Copy out every entry, keeping each character the same.

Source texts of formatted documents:
......
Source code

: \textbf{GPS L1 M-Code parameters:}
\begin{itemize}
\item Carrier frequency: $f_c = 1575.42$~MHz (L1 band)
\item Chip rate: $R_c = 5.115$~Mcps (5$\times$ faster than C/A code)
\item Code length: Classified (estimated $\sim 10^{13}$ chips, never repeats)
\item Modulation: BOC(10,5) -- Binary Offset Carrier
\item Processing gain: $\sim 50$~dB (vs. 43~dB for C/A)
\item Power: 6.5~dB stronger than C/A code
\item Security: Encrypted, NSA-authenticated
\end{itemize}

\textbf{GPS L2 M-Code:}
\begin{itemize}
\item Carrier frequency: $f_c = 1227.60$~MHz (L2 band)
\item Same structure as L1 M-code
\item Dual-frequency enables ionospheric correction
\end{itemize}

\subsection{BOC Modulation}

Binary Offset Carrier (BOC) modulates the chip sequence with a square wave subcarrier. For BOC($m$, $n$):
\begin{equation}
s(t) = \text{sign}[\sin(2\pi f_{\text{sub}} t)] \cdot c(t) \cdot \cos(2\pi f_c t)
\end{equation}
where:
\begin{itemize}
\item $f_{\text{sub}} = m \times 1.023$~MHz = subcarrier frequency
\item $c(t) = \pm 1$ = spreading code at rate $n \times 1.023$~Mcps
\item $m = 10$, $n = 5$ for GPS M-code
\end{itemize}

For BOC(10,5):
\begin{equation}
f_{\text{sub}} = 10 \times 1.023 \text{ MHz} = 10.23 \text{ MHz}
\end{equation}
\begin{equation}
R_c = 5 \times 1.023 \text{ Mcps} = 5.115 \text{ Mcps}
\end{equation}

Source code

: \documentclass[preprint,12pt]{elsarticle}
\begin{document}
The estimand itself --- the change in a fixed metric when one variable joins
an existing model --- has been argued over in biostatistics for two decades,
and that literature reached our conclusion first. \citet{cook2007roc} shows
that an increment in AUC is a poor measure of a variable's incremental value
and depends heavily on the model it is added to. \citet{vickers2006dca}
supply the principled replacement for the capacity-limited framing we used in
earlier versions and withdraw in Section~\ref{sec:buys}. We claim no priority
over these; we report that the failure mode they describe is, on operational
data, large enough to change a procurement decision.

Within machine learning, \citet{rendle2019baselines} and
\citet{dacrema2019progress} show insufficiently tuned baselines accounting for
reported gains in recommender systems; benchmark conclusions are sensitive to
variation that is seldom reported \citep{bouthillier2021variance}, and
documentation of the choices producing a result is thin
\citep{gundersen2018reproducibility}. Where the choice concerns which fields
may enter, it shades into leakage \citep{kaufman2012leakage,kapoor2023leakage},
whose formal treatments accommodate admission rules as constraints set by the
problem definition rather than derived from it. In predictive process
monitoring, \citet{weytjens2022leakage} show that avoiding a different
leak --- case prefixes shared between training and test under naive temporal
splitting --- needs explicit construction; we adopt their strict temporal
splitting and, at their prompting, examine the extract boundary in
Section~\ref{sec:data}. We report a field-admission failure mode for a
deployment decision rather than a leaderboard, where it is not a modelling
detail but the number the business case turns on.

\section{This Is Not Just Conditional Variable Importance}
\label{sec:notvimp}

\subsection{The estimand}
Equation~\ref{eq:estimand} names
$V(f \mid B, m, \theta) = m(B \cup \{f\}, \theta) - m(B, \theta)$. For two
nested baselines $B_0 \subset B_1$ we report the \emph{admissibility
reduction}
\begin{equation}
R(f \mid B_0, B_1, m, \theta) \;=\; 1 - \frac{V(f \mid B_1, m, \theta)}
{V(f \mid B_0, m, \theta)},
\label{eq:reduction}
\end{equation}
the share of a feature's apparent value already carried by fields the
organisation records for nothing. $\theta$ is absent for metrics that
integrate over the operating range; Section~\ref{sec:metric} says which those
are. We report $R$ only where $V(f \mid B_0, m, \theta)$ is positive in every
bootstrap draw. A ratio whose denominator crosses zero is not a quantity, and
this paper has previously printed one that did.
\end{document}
......
Response to this exercise:
Source code

: \textbf{GPS L1 M-Code parameters:}
\begin{itemize}
\item Carrier frequency: $f_c = 1575.42$~MHz (L1 band)
\item Chip rate: $R_c = 5.115$~Mcps (5$\times$ faster than C/A code)
\item Code length: Classified (estimated $\sim 10^{13}$ chips, never repeats)
\item Modulation: BOC(10,5) -- Binary Offset Carrier
\item Processing gain: $\sim 50$~dB (vs. 43~dB for C/A)
\item Power: 6.5~dB stronger than C/A code
\item Security: Encrypted, NSA-authenticated
\end{itemize}

\textbf{GPS L2 M-Code:}
\begin{itemize}
\item Carrier frequency: $f_c = 1227.60$~MHz (L2 band)
\item Same structure as L1 M-code
\item Dual-frequency enables ionospheric correction
\end{itemize}

\subsection{BOC Modulation}

Binary Offset Carrier (BOC) modulates the chip sequence with a square wave subcarrier. For BOC($m$, $n$):
\begin{equation}
s(t) = \text{sign}[\sin(2\pi f_{\text{sub}} t)] \cdot c(t) \cdot \cos(2\pi f_c t)
\end{equation}
where:
\begin{itemize}
\item $f_{\text{sub}} = m \times 1.023$~MHz = subcarrier frequency
\item $c(t) = \pm 1$ = spreading code at rate $n \times 1.023$~Mcps
\item $m = 10$, $n = 5$ for GPS M-code
\end{itemize}

For BOC(10,5):
\begin{equation}
f_{\text{sub}} = 10 \times 1.023 \text{ MHz} = 10.23 \text{ MHz}
\end{equation}
\begin{equation}
R_c = 5 \times 1.023 \text{ Mcps} = 5.115 \text{ Mcps}
\end{equation}

Source code

: \documentclass[preprint,12pt]{elsarticle}
\begin{document}
The estimand itself --- the change in a fixed metric when one variable joins
an existing model --- has been argued over in biostatistics for two decades,
and that literature reached our conclusion first. \citet{cook2007roc} shows
that an increment in AUC is a poor measure of a variable's incremental value
and depends heavily on the model it is added to. \citet{vickers2006dca}
supply the principled replacement for the capacity-limited framing we used in
earlier versions and withdraw in Section~\ref{sec:buys}. We claim no priority
over these; we report that the failure mode they describe is, on operational
data, large enough to change a procurement decision.

Within machine learning, \citet{rendle2019baselines} and
\citet{dacrema2019progress} show insufficiently tuned baselines accounting for
reported gains in recommender systems; benchmark conclusions are sensitive to
variation that is seldom reported \citep{bouthillier2021variance}, and
documentation of the choices producing a result is thin
\citep{gundersen2018reproducibility}. Where the choice concerns which fields
may enter, it shades into leakage \citep{kaufman2012leakage,kapoor2023leakage},
whose formal treatments accommodate admission rules as constraints set by the
problem definition rather than derived from it. In predictive process
monitoring, \citet{weytjens2022leakage} show that avoiding a different
leak --- case prefixes shared between training and test under naive temporal
splitting --- needs explicit construction; we adopt their strict temporal
splitting and, at their prompting, examine the extract boundary in
Section~\ref{sec:data}. We report a field-admission failure mode for a
deployment decision rather than a leaderboard, where it is not a modelling
detail but the number the business case turns on.

\section{This Is Not Just Conditional Variable Importance}
\label{sec:notvimp}

\subsection{The estimand}
Equation~\ref{eq:estimand} names
$V(f \mid B, m, \theta) = m(B \cup \{f\}, \theta) - m(B, \theta)$. For two
nested baselines $B_0 \subset B_1$ we report the \emph{admissibility
reduction}
\begin{equation}
R(f \mid B_0, B_1, m, \theta) \;=\; 1 - \frac{V(f \mid B_1, m, \theta)}
{V(f \mid B_0, m, \theta)},
\label{eq:reduction}
\end{equation}
the share of a feature's apparent value already carried by fields the
organisation records for nothing. $\theta$ is absent for metrics that
integrate over the operating range; Section~\ref{sec:metric} says which those
are. We report $R$ only where $V(f \mid B_0, m, \theta)$ is positive in every
bootstrap draw. A ratio whose denominator crosses zero is not a quantity, and
this paper has previously printed one that did.
\end{document}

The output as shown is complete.